Tomato and Drumstick curry

One thing , I haven't used drumstick for this curry as its hard to find drumsticks in US , we do get the frozen one's but I personal y does't prefer using frozen veggie's. Its always tomato and drumstick that we use to make this easy curry , which goes well with matta - rice - kerala rice I mean.
 A quick glance about kerala rice , its otherwise called matta rice , its brown in color and has a unique taste.Its unique due to its nutritional benefits too.But it takes little longer to get cooked , I use pressure cooker for cooking this matta rice , but in old days , our grandmother's used to cook this rice in a " Kalam " a traditional  cooking pot in kerala . That is the first thing to do once they enter the kitchen in the morning.

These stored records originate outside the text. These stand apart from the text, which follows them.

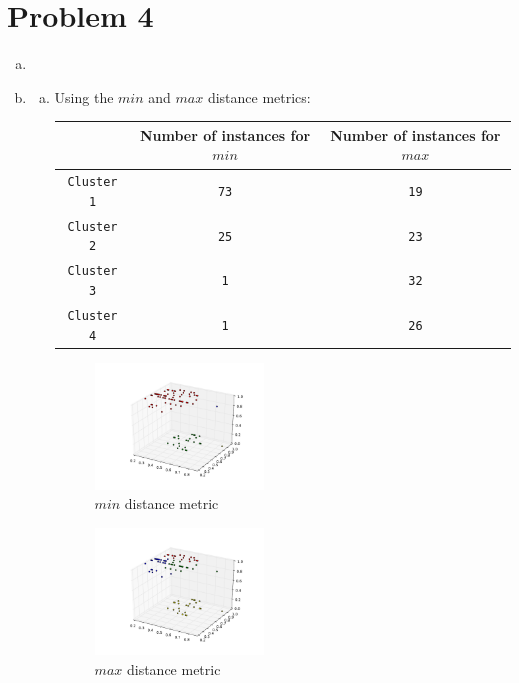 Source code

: \documentclass{article}
\begin{document}
\section*{Problem 4}

\begin{enumerate}[a.]


\item %

\newpage
\item %

\begin{enumerate}[(a)]

\item %
Using the $min$ and $max$ distance metrics:\\

\begin{center}
       \begin{tabular}{|c|c|c|} \hline
           & Number of instances for $min$ & Number of instances for $max$\\ \hline
            \verb|Cluster 1| & \verb|73| & \verb|19|\\ \hline
            \verb|Cluster 2| & \verb|25| & \verb|23|\\ \hline
            \verb|Cluster 3| & \verb|1| & \verb|32|\\ \hline
            \verb|Cluster 4| & \verb|1| & \verb|26|\\ \hline
        \end{tabular}

\end{center}
\begin{figure}[htb]
\begin{center}
\includegraphics[width=0.45\textwidth]{3dplot_4_100_min.pdf}
\caption{$min$ distance metric}
\end{center}
\end{figure}

\begin{figure}[htb]
\begin{center}
\includegraphics[width=0.45\textwidth]{3dplot_4_100_max.pdf}
\caption{$max$ distance metric}
\end{center}
\end{figure}


\end{enumerate}
\end{enumerate}
\end{document}
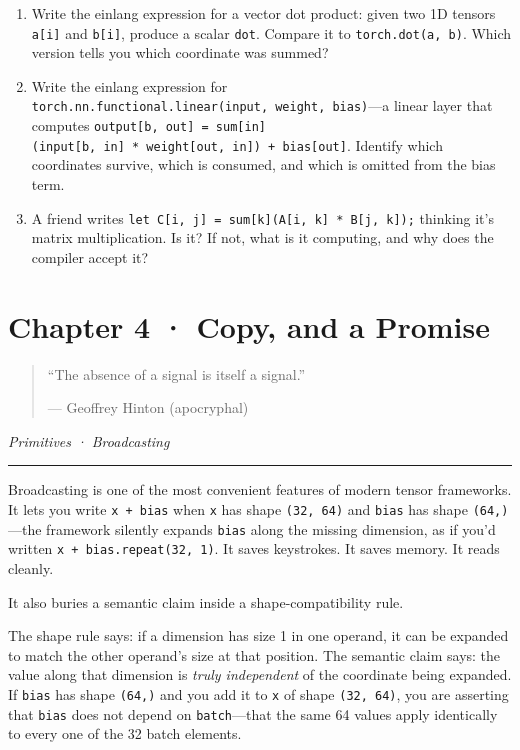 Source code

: \documentclass[11pt,]{article}
\begin{document}
\begin{enumerate}
\def\labelenumi{\arabic{enumi}.}
\item
  Write the einlang expression for a vector dot product: given two 1D
  tensors \texttt{a{[}i{]}} and \texttt{b{[}i{]}}, produce a scalar
  \texttt{dot}. Compare it to \texttt{torch.dot(a,\ b)}. Which version
  tells you which coordinate was summed?
\item
  Write the einlang expression for
  \texttt{torch.nn.functional.linear(input,\ weight,\ bias)}---a linear
  layer that computes
  \texttt{output{[}b,\ out{]}\ =\ sum{[}in{]}(input{[}b,\ in{]}\ *\ weight{[}out,\ in{]})\ +\ bias{[}out{]}}.
  Identify which coordinates survive, which is consumed, and which is
  omitted from the bias term.
\item
  A friend writes
  \texttt{let\ C{[}i,\ j{]}\ =\ sum{[}k{]}(A{[}i,\ k{]}\ *\ B{[}j,\ k{]});}
  thinking it's matrix multiplication. Is it? If not, what is it
  computing, and why does the compiler accept it?
\end{enumerate}

\newpage

\hypertarget{chapter-4-copy-and-a-promise}{%
\section{Chapter 4 · Copy, and a
Promise}\label{chapter-4-copy-and-a-promise}}

\begin{quote}
``The absence of a signal is itself a signal.''

--- Geoffrey Hinton (apocryphal)
\end{quote}

\emph{Primitives · Broadcasting}

\begin{center}\rule{0.5\linewidth}{0.4pt}\end{center}

Broadcasting is one of the most convenient features of modern tensor
frameworks. It lets you write \texttt{x\ +\ bias} when \texttt{x} has
shape \texttt{(32,\ 64)} and \texttt{bias} has shape
\texttt{(64,)}---the framework silently expands \texttt{bias} along the
missing dimension, as if you'd written
\texttt{x\ +\ bias.repeat(32,\ 1)}. It saves keystrokes. It saves
memory. It reads cleanly.

It also buries a semantic claim inside a shape-compatibility rule.

The shape rule says: if a dimension has size 1 in one operand, it can be
expanded to match the other operand's size at that position. The
semantic claim says: the value along that dimension is \emph{truly
independent} of the coordinate being expanded. If \texttt{bias} has
shape \texttt{(64,)} and you add it to \texttt{x} of shape
\texttt{(32,\ 64)}, you are asserting that \texttt{bias} does not depend
on \texttt{batch}---that the same 64 values apply identically to every
one of the 32 batch elements.
\end{document}
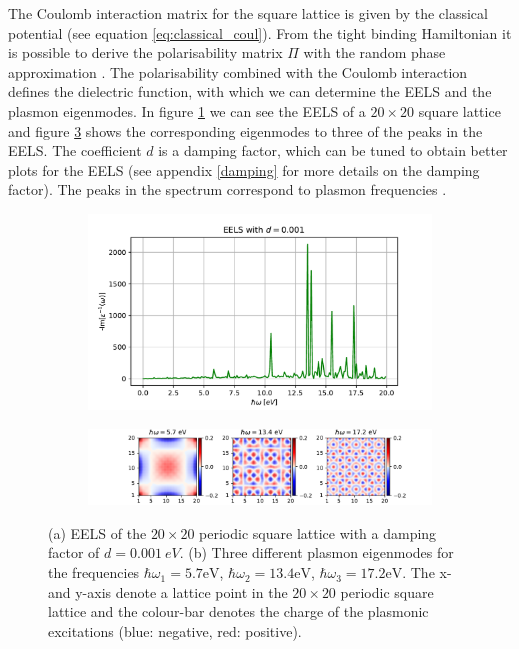 The Coulomb interaction matrix for the square lattice is given by the classical potential (see equation \ref{eq:classical_coul}). From the tight binding Hamiltonian it is possible to derive the polarisability matrix $\Pi$ with the random phase approximation \cite{Westerhout2018}. The polarisability combined with the Coulomb interaction defines the dielectric function, with which we can determine the EELS and the plasmon eigenmodes. In figure \ref{fig:sl_eels} we can see the EELS of a $20\times20$ square lattice and figure \ref{fig:sl_eig} shows the corresponding eigenmodes to three of the peaks in the EELS. The coefficient $d$ is a damping factor, which can be tuned to obtain better plots for the EELS (see appendix \ref{damping} for more details on the damping factor). The peaks in the spectrum correspond to plasmon frequencies \cite{Westerhout2018}.

\begin{figure}[H]
\centering
\begin{subfigure}[b]{0.7\textwidth}
   \includegraphics[width=1\linewidth]{img/square_lattice_eels.pdf}
   \caption{}
   \label{fig:sl_eels} 
\end{subfigure}
\begin{subfigure}[b]{1\textwidth}
   \includegraphics[width=1\linewidth]{img/square_lattice_eigenmodes.pdf}
   \caption{}
   \label{fig:sl_eig}
\end{subfigure}
\caption{(a) EELS of the $20\times20$ periodic square lattice with a damping factor of $d=\SI{0.001}{eV}$. (b) Three different plasmon eigenmodes for the frequencies $\hbar\omega_1 = 5.7\mathrm{eV}$, $\hbar\omega_2 = 13.4\mathrm{eV}$, $\hbar\omega_3 = 17.2\mathrm{eV}$. The x- and y-axis denote a lattice point in the $20\times20$ periodic square lattice and the colour-bar denotes the charge of the plasmonic excitations (blue: negative, red: positive).}
\end{figure}



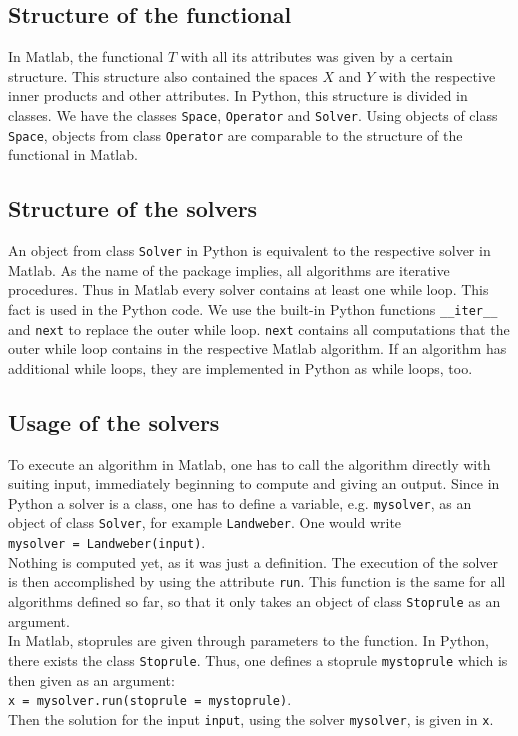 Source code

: \documentclass[12pt]{scrartcl}
\begin{document}
\subsection{Structure of the functional}
In Matlab, the functional $T$ with all its attributes was given by a certain structure. This structure also contained the spaces $X$ and $Y$ with the respective inner products and other attributes. In Python, this structure is divided in classes. We have the classes \texttt{Space}, \texttt{Operator} and \texttt{Solver}. Using objects of class \texttt{Space}, objects from class \texttt{Operator} are comparable to the structure of the functional in Matlab.
\subsection{Structure of the solvers}
An object from class \texttt{Solver} in Python is equivalent to the respective solver in Matlab. As the name of the package implies, all algorithms are iterative procedures. Thus in Matlab every solver contains at least one while loop. This fact is used in the Python code. We use the built-in Python functions \texttt{\_\_iter\_\_} and \texttt{next} to replace the outer while loop. \texttt{next} contains all computations that the outer while loop contains in the respective Matlab algorithm. If an algorithm has additional while loops, they are implemented in Python as while loops, too.
\subsection{Usage of the solvers}
To execute an algorithm in Matlab, one has to call the algorithm directly with suiting input, immediately beginning to compute and giving an output. Since in Python a solver is a class, one has to define a variable, e.g. \texttt{mysolver}, as an object of class \texttt{Solver}, for example \texttt{Landweber}. One would write\\
\texttt{mysolver = Landweber(input)}.\\
Nothing is computed yet, as it was just a definition. The execution of the solver is then accomplished by using the attribute \texttt{run}. This function is the same for all algorithms defined so far, so that it only takes an object of class \texttt{Stoprule} as an argument.\\
In Matlab, stoprules are given through parameters to the function. In Python, there exists the class \texttt{Stoprule}. Thus, one defines a stoprule \texttt{mystoprule} which is then given as an argument:\\
\texttt{x = mysolver.run(stoprule = mystoprule)}.\\
Then the solution for the input \texttt{input}, using the solver \texttt{mysolver}, is given in \texttt{x}.
\end{document}
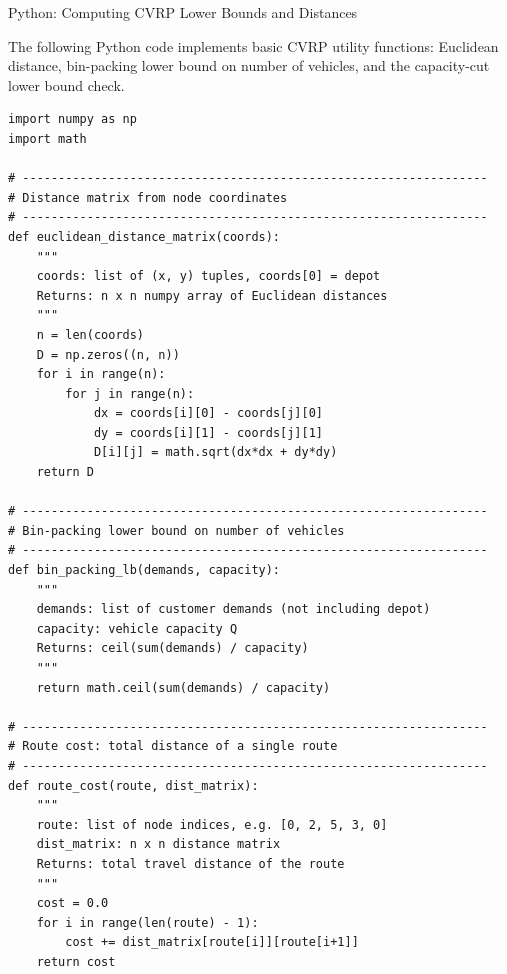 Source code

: \documentclass[aspectratio=169,10pt]{beamer}
\begin{document}
\begin{frame}[fragile]{Python: Computing CVRP Lower Bounds and Distances}

The following Python code implements basic CVRP utility functions: Euclidean distance,
bin-packing lower bound on number of vehicles, and the capacity-cut lower bound check.

\begin{lstlisting}[caption={CVRP utility functions (Python 3)}]
import numpy as np
import math

# -----------------------------------------------------------------
# Distance matrix from node coordinates
# -----------------------------------------------------------------
def euclidean_distance_matrix(coords):
    """
    coords: list of (x, y) tuples, coords[0] = depot
    Returns: n x n numpy array of Euclidean distances
    """
    n = len(coords)
    D = np.zeros((n, n))
    for i in range(n):
        for j in range(n):
            dx = coords[i][0] - coords[j][0]
            dy = coords[i][1] - coords[j][1]
            D[i][j] = math.sqrt(dx*dx + dy*dy)
    return D

# -----------------------------------------------------------------
# Bin-packing lower bound on number of vehicles
# -----------------------------------------------------------------
def bin_packing_lb(demands, capacity):
    """
    demands: list of customer demands (not including depot)
    capacity: vehicle capacity Q
    Returns: ceil(sum(demands) / capacity)
    """
    return math.ceil(sum(demands) / capacity)

# -----------------------------------------------------------------
# Route cost: total distance of a single route
# -----------------------------------------------------------------
def route_cost(route, dist_matrix):
    """
    route: list of node indices, e.g. [0, 2, 5, 3, 0]
    dist_matrix: n x n distance matrix
    Returns: total travel distance of the route
    """
    cost = 0.0
    for i in range(len(route) - 1):
        cost += dist_matrix[route[i]][route[i+1]]
    return cost
\end{lstlisting}

\end{frame}
\end{document}
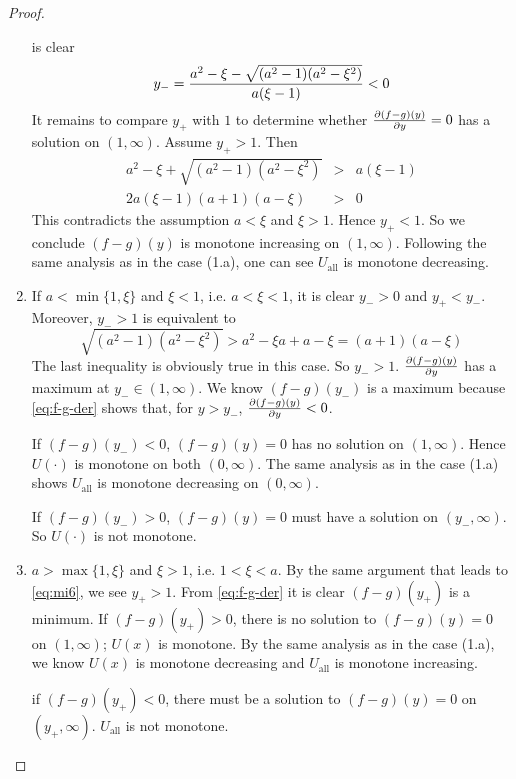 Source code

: \begin{subappendices}
\begin{proof}
\begin{enumerate}
    is clear
    \[
    y_- = {
      a^2 - \xi - \sqrt{(a^2 - 1) (a^2 - \xi^2)}
      \over
      a (\xi - 1)
    } < 0
    \]
    It remains to compare $y_+$ with $1$ to determine whether
    ${\partial (f -g)(y) \over \partial y} = 0$ has a solution on $(1, \infty)$.
    Assume $y_+ > 1$. Then
    \begin{eqnarray}
      a^2 - \xi + \sqrt{(a^2 - 1) (a^2 - \xi^2)} &>& a (\xi - 1)
      \nonumber \\
      2 a (\xi - 1) (a + 1) (a - \xi) &>& 0 \label{eq:mi6}
    \end{eqnarray}
    This contradicts the assumption $a < \xi$ and $\xi > 1$. Hence
    $y_+ < 1$. So we conclude $(f - g)(y)$ is monotone increasing
    on $(1, \infty)$. Following the same analysis as in the case
    (1.a), one can see $U_{\text{all}}$ is monotone decreasing.

  \item If $a < \min\{1, \xi\}$ and $\xi < 1$, i.e. $a < \xi < 1$, it
    is clear $y_- > 0$ and $y_+ < y_-$. Moreover, $y_- > 1$ is equivalent
    to
    \[
    \sqrt{(a^2 - 1) (a^2 - \xi^2)} > a^2 - \xi a + a - \xi
    = (a + 1) (a - \xi)
    \]
    The last inequality is obviously true in this case. So $y_- >
    1$. ${\partial (f-g)(y) \over \partial y}$ has a maximum at
    $y_- \in (1, \infty)$. We know $(f - g)(y_-)$ is a maximum because
    \eqref{eq:f-g-der} shows that, for $y > y_-$,
    ${\partial (f-g)(y) \over \partial y} < 0$.

    If $(f-g)(y_-) < 0$, $(f-g)(y) = 0$ has no solution on $(1,
    \infty)$. Hence $U(\cdot)$ is monotone on both $(0, \infty)$.
    The same analysis as in the case (1.a) shows $U_{\text{all}}$
    is monotone decreasing on $(0, \infty)$.

    If $(f-g)(y_-) > 0$, $(f-g)(y) = 0$ must have a solution on $(y_-,
    \infty)$. So $U(\cdot)$ is not monotone.

    \item $a > \max\{1, \xi\}$ and $\xi > 1$, i.e. $1 < \xi < a$. By
      the same argument that leads to \eqref{eq:mi6}, we see
      $y_+ > 1$. From \eqref{eq:f-g-der} it is clear $(f-g)(y_+)$ is a
      minimum. If $(f-g)(y_+) > 0$, there is no solution to
      $(f-g)(y) = 0$ on $(1, \infty)$; $U(x)$ is monotone. By the
      same analysis as in the case (1.a), we know $U(x)$ is
      monotone decreasing and $U_{\text{all}}$ is monotone increasing.
      
      if $(f-g)(y_+) < 0$, there must be a solution to $(f-g)(y) = 0$
      on $(y_+, \infty)$. $U_{\text{all}}$ is not monotone.
  \end{enumerate}
\end{proof}

\ifx\phdthesis\undefined
\else
\end{subappendices}
\fi
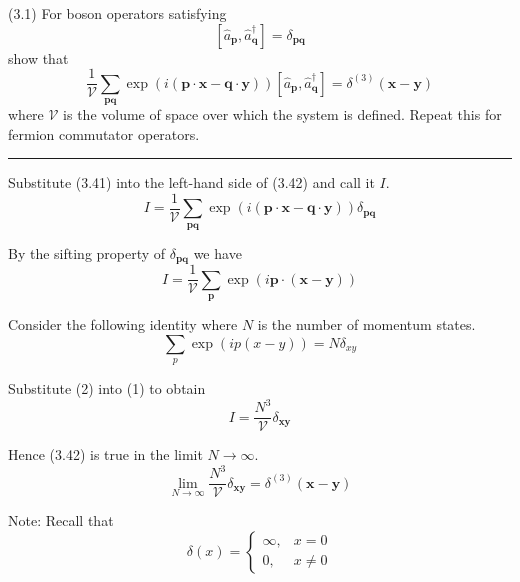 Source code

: \documentclass[12pt]{article}
\begin{document}
(3.1)
For boson operators satisfying
\begin{equation*}
\left[\hat a_{\mathbf p},\hat a_{\mathbf q}^\dag\right]=\delta_\mathbf{pq}
\tag{3.41}
\end{equation*}
show that
\begin{equation*}
\frac{1}{\mathcal V}\sum_\mathbf{pq}
\exp(i(\mathbf p\cdot\mathbf x-\mathbf q\cdot\mathbf y))
\left[\hat a_{\mathbf p},\hat a_{\mathbf q}^\dag\right]
=\delta^{(3)}(\mathbf x-\mathbf y)
\tag{3.42}
\end{equation*}
where $\mathcal V$ is the volume of space over which the system
is defined.
Repeat this for fermion commutator operators.

\bigskip
\hrule

\bigskip
Substitute (3.41) into the left-hand side of (3.42) and call it $I$.
\begin{equation*}
I=\frac{1}{\mathcal V}\sum_\mathbf{pq}
\exp(i(\mathbf p\cdot\mathbf x-\mathbf q\cdot\mathbf y))
\delta_\mathbf{pq}
\end{equation*}

By the sifting property of $\delta_\mathbf{pq}$ we have
\begin{equation*}
I=\frac{1}{\mathcal V}\sum_\mathbf{p}
\exp(i\mathbf p\cdot(\mathbf x-\mathbf y))
\tag{1}
\end{equation*}

Consider the following identity where $N$ is the number of momentum states.
\begin{equation*}
\sum_p\exp(ip(x-y))=N\delta_{xy}
\tag{2}
\end{equation*}

Substitute (2) into (1) to obtain
\begin{equation*}
I=\frac{N^3}{\mathcal V}\delta_\mathbf{xy}
\end{equation*}

Hence (3.42) is true in the limit $N\rightarrow\infty$.
\begin{equation*}
\lim_{N\rightarrow\infty}\frac{N^3}{\mathcal V}
\delta_\mathbf{xy}
=\delta^{(3)}(\mathbf x-\mathbf y)
\end{equation*}

Note: Recall that
\begin{equation*}
\delta(x)=\begin{cases}
\infty, & x=0
\\
0, & x\ne0
\end{cases}
\end{equation*}
\end{document}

I  remember my aunt's coming from the kitchen with a spoon of rice , which they take from the boiling pot , they take it to where ever my grand ma sits and ask her to check if the rice is cooked well or need more cooking. , she would rub the cooked rice with her fingers and give further instructions.
Cooked Matta Rice 

Now for the curry , this is a very easy dish , takes not more than 1/2an hour to make this one .
Main Ingredients 

Tomato 1 large or 2 small 
Drumstick 1 
Green chili's 3-4 no's 
Ginger      1 small piece 
Turmeric Powder 1/2 a tsp
salt to taste 
Curd  1 table spoon 

For grinding 
Coconut shredded - 1/2 cup or less 
Cumin seeds (Jerraa ) - 1/2 tsp 

For seasoning 
Shallots 3-4 no's
Dry Red chili 2no's
Curry Leaves 
Chili powder 1/2 a tsp

Cook all the main ingredients ,leaving the curd , in a pot , for 10 mints when it starts to boil 

Add the ground coconut and jeera/cumin paste to it and lower the heat, stir well and switch off the heat

Add 1 table spoon of curd and mix well.

Heat oil in an other pan and add all the ingredients under  seasoning , to it

Pour it over the curry and serve with matta rice 
Not everyone would like this rice as its  little heavy or filling  for those who are not used to it.